**AIM OF THE EXERCISE:** Write the records below out in full, character for character, with no pictures.

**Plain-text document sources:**

════════════════════

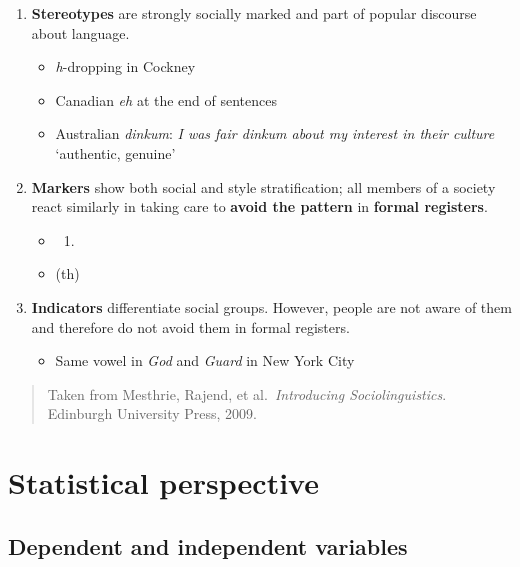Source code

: \documentclass[
  11pt,
  letterpaper,
  DIV=11,
  numbers=noendperiod]{scrreprt}
\providecommand{\tightlist}{%
  \setlength{\itemsep}{0pt}\setlength{\parskip}{0pt}}\usepackage{longtable,booktabs,array}
\begin{document}
\begin{enumerate}
\def\labelenumi{\arabic{enumi}.}
\tightlist
\item
  \textbf{Stereotypes} are strongly socially marked and part of popular
  discourse about language.

  \begin{itemize}
  \tightlist
  \item
    \emph{h}-dropping in Cockney
  \item
    Canadian \emph{eh} at the end of sentences
  \item
    Australian \emph{dinkum}: \emph{I was fair dinkum about my interest
    in their culture} `authentic, genuine'
  \end{itemize}
\item
  \textbf{Markers} show both social and style stratification; all
  members of a society react similarly in taking care to \textbf{avoid
  the pattern} in \textbf{formal registers}.

  \begin{itemize}
  \item
    \begin{enumerate}
    \def\labelenumii{(\alph{enumii})}
    \setcounter{enumii}{17}
    \tightlist
    \item
    \end{enumerate}
  \item
    (th)
  \end{itemize}
\item
  \textbf{Indicators} differentiate social groups. However, people are
  not aware of them and therefore do not avoid them in formal registers.

  \begin{itemize}
  \tightlist
  \item
    Same vowel in \emph{God} and \emph{Guard} in New York City
  \end{itemize}
\end{enumerate}

\begin{quote}
Taken from Mesthrie, Rajend, et al.~\emph{Introducing Sociolinguistics}.
Edinburgh University Press, 2009.
\end{quote}

\section{Statistical perspective}\label{statistical-perspective}

\subsection{Dependent and independent
variables}\label{dependent-and-independent-variables}
\end{document}

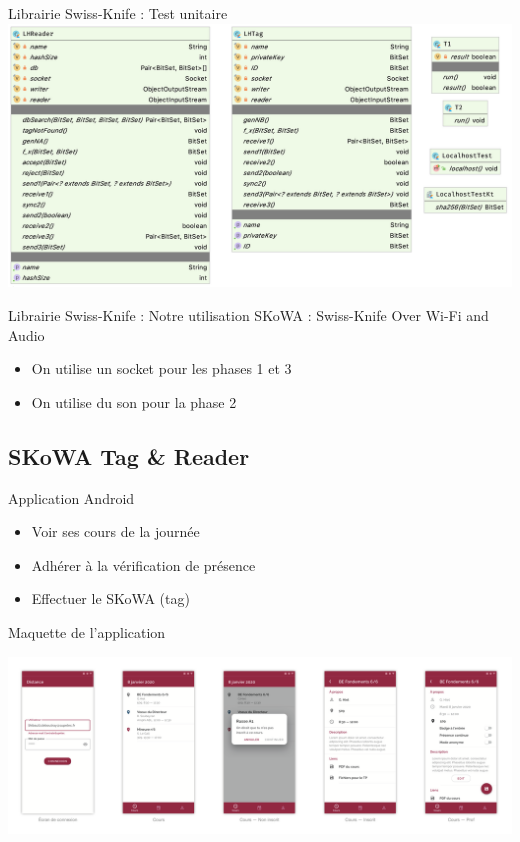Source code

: \documentclass[aspectratio=169]{beamer}
\begin{document}
\begin{frame}{Librairie Swiss-Knife : Test unitaire}
  \centering
  \includegraphics[height=.9\textheight]{../assets/uml_test_detail}
\end{frame}

\begin{frame}{Librairie Swiss-Knife : Notre utilisation}
  SKoWA : Swiss-Knife Over Wi-Fi and Audio
  \bigskip

  \begin{itemize}
    \item On utilise un socket pour les phases 1 et 3
    \item On utilise du son pour la phase 2
  \end{itemize}
\end{frame}

\subsection{SKoWA Tag \& Reader}

\begin{frame}{Application Android}

  \begin{itemize}
    \item Voir ses cours de la journée
    \item Adhérer à la vérification de présence
    \item Effectuer le SKoWA (tag)
  \end{itemize}

\end{frame}

\begin{frame}{Maquette de l'application}
  \begin{adjustwidth}{-1.8em}{2em}
    \centering
    \includegraphics[width=1.1\textwidth]{../assets/maquette.png}
  \end{adjustwidth}
\end{frame}
\end{document}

════════════════════

**OUTPUT OF THE TASK:**
Source code

: \documentclass[
  11pt,
  letterpaper,
  DIV=11,
  numbers=noendperiod]{scrreprt}
\providecommand{\tightlist}{%
  \setlength{\itemsep}{0pt}\setlength{\parskip}{0pt}}\usepackage{longtable,booktabs,array}
\begin{document}
\begin{enumerate}
\def\labelenumi{\arabic{enumi}.}
\tightlist
\item
  \textbf{Stereotypes} are strongly socially marked and part of popular
  discourse about language.

  \begin{itemize}
  \tightlist
  \item
    \emph{h}-dropping in Cockney
  \item
    Canadian \emph{eh} at the end of sentences
  \item
    Australian \emph{dinkum}: \emph{I was fair dinkum about my interest
    in their culture} `authentic, genuine'
  \end{itemize}
\item
  \textbf{Markers} show both social and style stratification; all
  members of a society react similarly in taking care to \textbf{avoid
  the pattern} in \textbf{formal registers}.

  \begin{itemize}
  \item
    \begin{enumerate}
    \def\labelenumii{(\alph{enumii})}
    \setcounter{enumii}{17}
    \tightlist
    \item
    \end{enumerate}
  \item
    (th)
  \end{itemize}
\item
  \textbf{Indicators} differentiate social groups. However, people are
  not aware of them and therefore do not avoid them in formal registers.

  \begin{itemize}
  \tightlist
  \item
    Same vowel in \emph{God} and \emph{Guard} in New York City
  \end{itemize}
\end{enumerate}

\begin{quote}
Taken from Mesthrie, Rajend, et al.~\emph{Introducing Sociolinguistics}.
Edinburgh University Press, 2009.
\end{quote}

\section{Statistical perspective}\label{statistical-perspective}

\subsection{Dependent and independent
variables}\label{dependent-and-independent-variables}
\end{document}

Source code

: \documentclass[aspectratio=169]{beamer}
\begin{document}
\begin{frame}{Librairie Swiss-Knife : Test unitaire}
  \centering
  \includegraphics[height=.9\textheight]{../assets/uml_test_detail}
\end{frame}

\begin{frame}{Librairie Swiss-Knife : Notre utilisation}
  SKoWA : Swiss-Knife Over Wi-Fi and Audio
  \bigskip

  \begin{itemize}
    \item On utilise un socket pour les phases 1 et 3
    \item On utilise du son pour la phase 2
  \end{itemize}
\end{frame}

\subsection{SKoWA Tag \& Reader}

\begin{frame}{Application Android}

  \begin{itemize}
    \item Voir ses cours de la journée
    \item Adhérer à la vérification de présence
    \item Effectuer le SKoWA (tag)
  \end{itemize}

\end{frame}

\begin{frame}{Maquette de l'application}
  \begin{adjustwidth}{-1.8em}{2em}
    \centering
    \includegraphics[width=1.1\textwidth]{../assets/maquette.png}
  \end{adjustwidth}
\end{frame}
\end{document}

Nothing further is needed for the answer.